Mechanism: During aging, declining NAD+ triggers a protective HIF-1α/NAMPT feedback, but inflammaging-driven NF-κB induces CD38 and represses HIF-1α, causing net NAD+ loss. Readout: Readout: Pharmacological HIF-1α stabilization or NF-κB inhibition restores NAD+ levels, increases NAMPT activity, and reduces CD38 activity.
Hypothesis
NAD+ decline during aging activates a hypoxia‑inducible factor‑1α (HIF‑1α) retrograde signal that boosts NAD+ salvage via NAMPT upregulation, representing a compensatory attempt to preserve cellular redox balance. Chronic inflammaging, through NF‑κB‑dependent induction of CD38, suppresses HIF‑1α activity and diverts the NAD+ pool toward degradation, turning a protective feedback into a net loss.
Mechanistic Rationale
- Falling NAD+ reduces SIRT3 activity, leading to mitochondrial hyperacetylation and increased ROS production [1][2].
- Elevated ROS stabilizes HIF‑1α by inhibiting prolyl hydroxylases, even under normoxia.
- HIF‑1α transcriptionally upregulates NAMPT and other NAD+ salvage enzymes, enhancing NAD+ biosynthesis as a homeostatic response [4].
- In parallel, senescent cell‑derived SASP cytokines activate NF‑κB in immune cells, driving CD38 expression [3]. NF‑κB can bind the HIF‑1α promoter and repress its transcription, and also promotes CD38 enzymatic activity.
- Thus, inflammaging creates a dominant catabolic signal that overrides the HIF‑1α‑mediated anabolic checkpoint, resulting in net NAD+ depletion.
Testable Predictions
- In aged wild‑type mice, nuclear HIF‑1α activity (measured by HIF‑1α target gene expression) will be elevated in tissues with low NAD+ but will be blunted in macrophages due to NF‑κB activation.
- Genetic deletion of HIF‑1α specifically in myeloid cells will exacerbate CD38 upregulation and accelerate NAD+ decline, whereas myeloid‑specific HIF‑1α overexpression will reduce CD38 expression and preserve NAD+ levels.
- Pharmacological stabilization of HIF‑1α (e.g., using DMOG) in aged animals will increase NAMPT activity and partially rescue NAD+ levels, even without CD38 inhibition.
- Conversely, inhibiting NF‑κB in aged mice will lower CD38 expression and augment HIF‑1α‑driven NAMPT transcription, synergistically raising NAD+.
Experimental Design
- Model: C57BL/6 mice aged 20‑24 months; generate myeloid‑specific HIF‑1α floxed mice crossed with LysM‑Cre; include WT littermates as controls.

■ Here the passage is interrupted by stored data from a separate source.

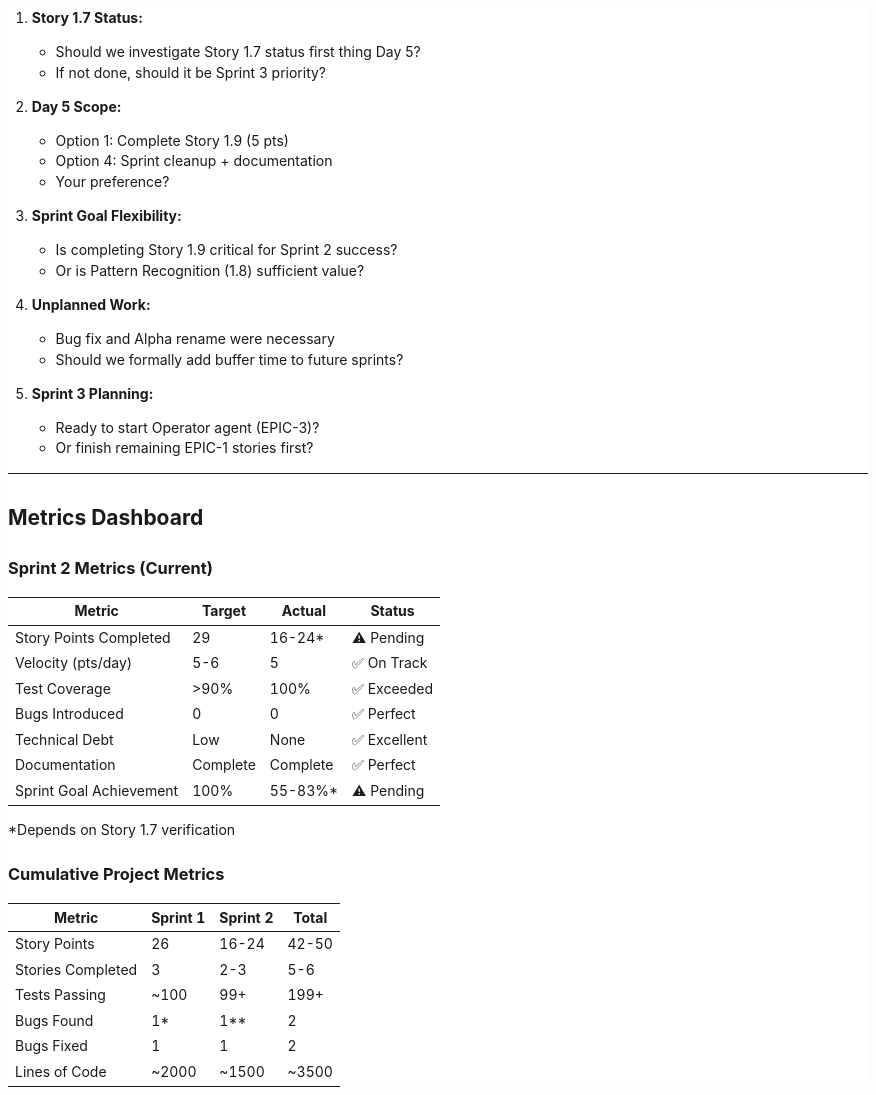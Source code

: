 1. **Story 1.7 Status:**
   - Should we investigate Story 1.7 status first thing Day 5?
   - If not done, should it be Sprint 3 priority?

2. **Day 5 Scope:**
   - Option 1: Complete Story 1.9 (5 pts)
   - Option 4: Sprint cleanup + documentation
   - Your preference?

3. **Sprint Goal Flexibility:**
   - Is completing Story 1.9 critical for Sprint 2 success?
   - Or is Pattern Recognition (1.8) sufficient value?

4. **Unplanned Work:**
   - Bug fix and Alpha rename were necessary
   - Should we formally add buffer time to future sprints?

5. **Sprint 3 Planning:**
   - Ready to start Operator agent (EPIC-3)?
   - Or finish remaining EPIC-1 stories first?

---

## Metrics Dashboard

### Sprint 2 Metrics (Current)

| Metric | Target | Actual | Status |
|--------|--------|--------|--------|
| Story Points Completed | 29 | 16-24* | ⚠️ Pending |
| Velocity (pts/day) | 5-6 | 5 | ✅ On Track |
| Test Coverage | >90% | 100% | ✅ Exceeded |
| Bugs Introduced | 0 | 0 | ✅ Perfect |
| Technical Debt | Low | None | ✅ Excellent |
| Documentation | Complete | Complete | ✅ Perfect |
| Sprint Goal Achievement | 100% | 55-83%* | ⚠️ Pending |

*Depends on Story 1.7 verification

### Cumulative Project Metrics

| Metric | Sprint 1 | Sprint 2 | Total |
|--------|----------|----------|-------|
| Story Points | 26 | 16-24 | 42-50 |
| Stories Completed | 3 | 2-3 | 5-6 |
| Tests Passing | ~100 | 99+ | 199+ |
| Bugs Found | 1* | 1** | 2 |
| Bugs Fixed | 1 | 1 | 2 |
| Lines of Code | ~2000 | ~1500 | ~3500 |

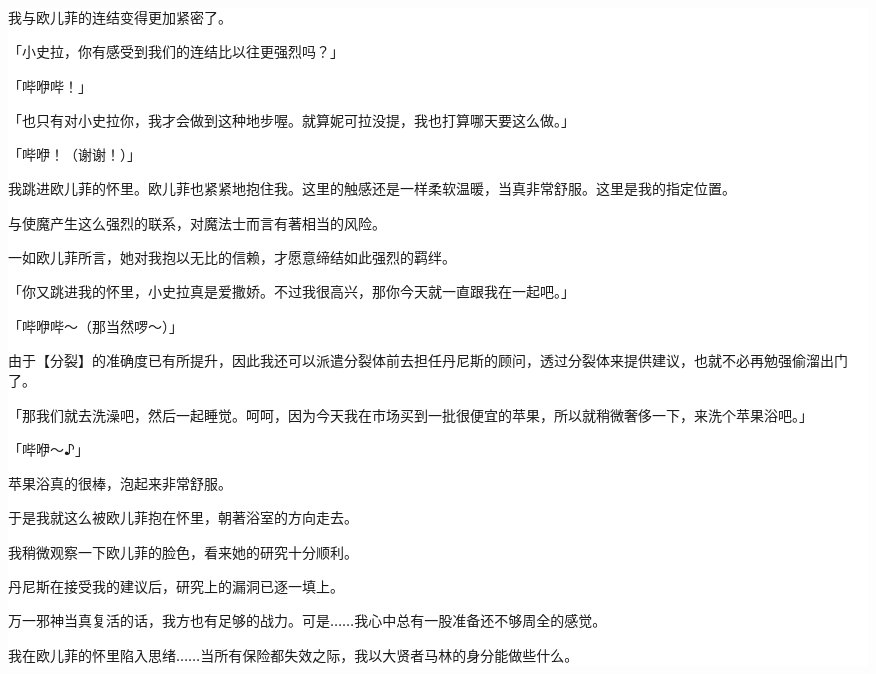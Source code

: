 我与欧儿菲的连结变得更加紧密了。

「小史拉，你有感受到我们的连结比以往更强烈吗？」

「哔咿哔！」

「也只有对小史拉你，我才会做到这种地步喔。就算妮可拉没提，我也打算哪天要这么做。」

「哔咿！（谢谢！）」

我跳进欧儿菲的怀里。欧儿菲也紧紧地抱住我。这里的触感还是一样柔软温暖，当真非常舒服。这里是我的指定位置。

与使魔产生这么强烈的联系，对魔法士而言有著相当的风险。

一如欧儿菲所言，她对我抱以无比的信赖，才愿意缔结如此强烈的羁绊。

「你又跳进我的怀里，小史拉真是爱撒娇。不过我很高兴，那你今天就一直跟我在一起吧。」

「哔咿哔～（那当然啰～）」

由于【分裂】的准确度已有所提升，因此我还可以派遣分裂体前去担任丹尼斯的顾问，透过分裂体来提供建议，也就不必再勉强偷溜出门了。

「那我们就去洗澡吧，然后一起睡觉。呵呵，因为今天我在市场买到一批很便宜的苹果，所以就稍微奢侈一下，来洗个苹果浴吧。」

「哔咿～♪」

苹果浴真的很棒，泡起来非常舒服。

于是我就这么被欧儿菲抱在怀里，朝著浴室的方向走去。

我稍微观察一下欧儿菲的脸色，看来她的研究十分顺利。

丹尼斯在接受我的建议后，研究上的漏洞已逐一填上。

万一邪神当真复活的话，我方也有足够的战力。可是……我心中总有一股准备还不够周全的感觉。

我在欧儿菲的怀里陷入思绪……当所有保险都失效之际，我以大贤者马林的身分能做些什么。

- Interventions: treat subsets with DMOG (1 mmol/kg i.p. thrice weekly) or with an NF‑κB inhibitor (BAY 11‑7082) for 4 weeks.
- Readouts: NAD+/NADH ratios by LC‑MS; CD38 mRNA and enzyme activity in sorted macrophages; NAMPT protein activity (using fluorometric assay); HIF‑1α target gene expression (VEGF, GLUT1); mitochondrial ROS (MitoSOX); senescence markers (p16^INK4a, SASP cytokines).

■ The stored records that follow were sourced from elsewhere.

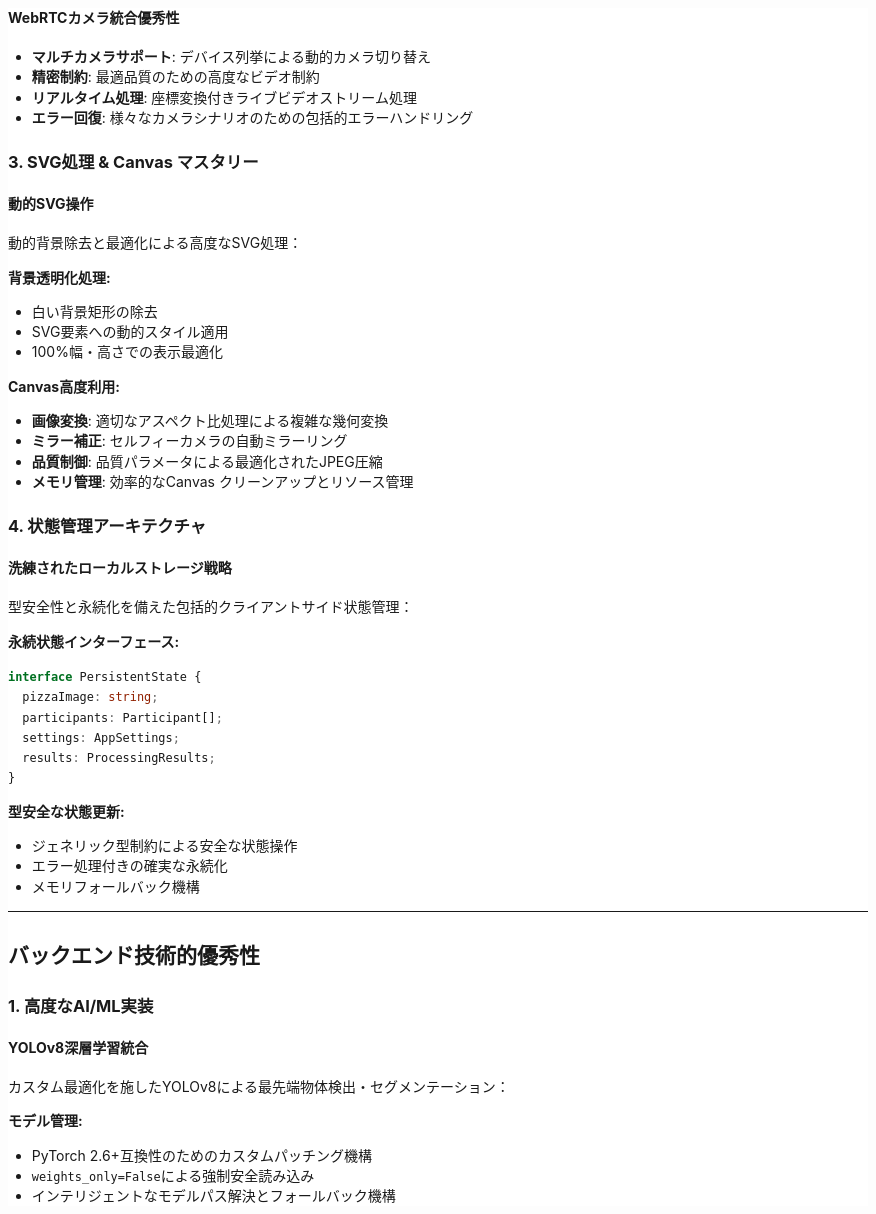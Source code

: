 #### WebRTCカメラ統合優秀性
- **マルチカメラサポート**: デバイス列挙による動的カメラ切り替え
- **精密制約**: 最適品質のための高度なビデオ制約
- **リアルタイム処理**: 座標変換付きライブビデオストリーム処理
- **エラー回復**: 様々なカメラシナリオのための包括的エラーハンドリング

### 3. SVG処理 & Canvas マスタリー

#### 動的SVG操作
動的背景除去と最適化による高度なSVG処理：

**背景透明化処理:**
- 白い背景矩形の除去
- SVG要素への動的スタイル適用
- 100%幅・高さでの表示最適化

**Canvas高度利用:**
- **画像変換**: 適切なアスペクト比処理による複雑な幾何変換
- **ミラー補正**: セルフィーカメラの自動ミラーリング
- **品質制御**: 品質パラメータによる最適化されたJPEG圧縮
- **メモリ管理**: 効率的なCanvas クリーンアップとリソース管理

### 4. 状態管理アーキテクチャ

#### 洗練されたローカルストレージ戦略
型安全性と永続化を備えた包括的クライアントサイド状態管理：

**永続状態インターフェース:**
```typescript
interface PersistentState {
  pizzaImage: string;
  participants: Participant[];
  settings: AppSettings;
  results: ProcessingResults;
}
```

**型安全な状態更新:**
- ジェネリック型制約による安全な状態操作
- エラー処理付きの確実な永続化
- メモリフォールバック機構

---

## バックエンド技術的優秀性

### 1. 高度なAI/ML実装

#### YOLOv8深層学習統合
カスタム最適化を施したYOLOv8による最先端物体検出・セグメンテーション：

**モデル管理:**
- PyTorch 2.6+互換性のためのカスタムパッチング機構
- `weights_only=False`による強制安全読み込み
- インテリジェントなモデルパス解決とフォールバック機構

- Analysis: Two‑way ANOVA with genotype and treatment as factors; correlation analysis between NAD+ levels and HIF‑1α activity.
Potential Outcomes and Falsifiability
- If myeloid HIF‑1α loss leads to further NAD+ decline and worsened metabolic readouts, the hypothesis gains support.
- If HIF‑1α manipulation does not affect NAD+ or CD38 levels, or if NF‑κB inhibition fails to raise NAD+ despite lowered CD38, the proposed feedback loop would be falsified, suggesting NAD+ loss is driven primarily by CD38 upregulation without a counteracting HIF‑1α arm.
- Rescue of NAD+ by DMOG without CD38 inhibition would demonstrate that boosting salvage can counteract degradation, confirming the compensatory arm.
This framework reframes NAD+ decline as the tipping point of a competing redox‑sensitive signaling network, offering a clear, falsifiable path to test whether boosting the HIF‑1α‑NAMPT axis can mitigate inflammaging‑driven NAD+ loss.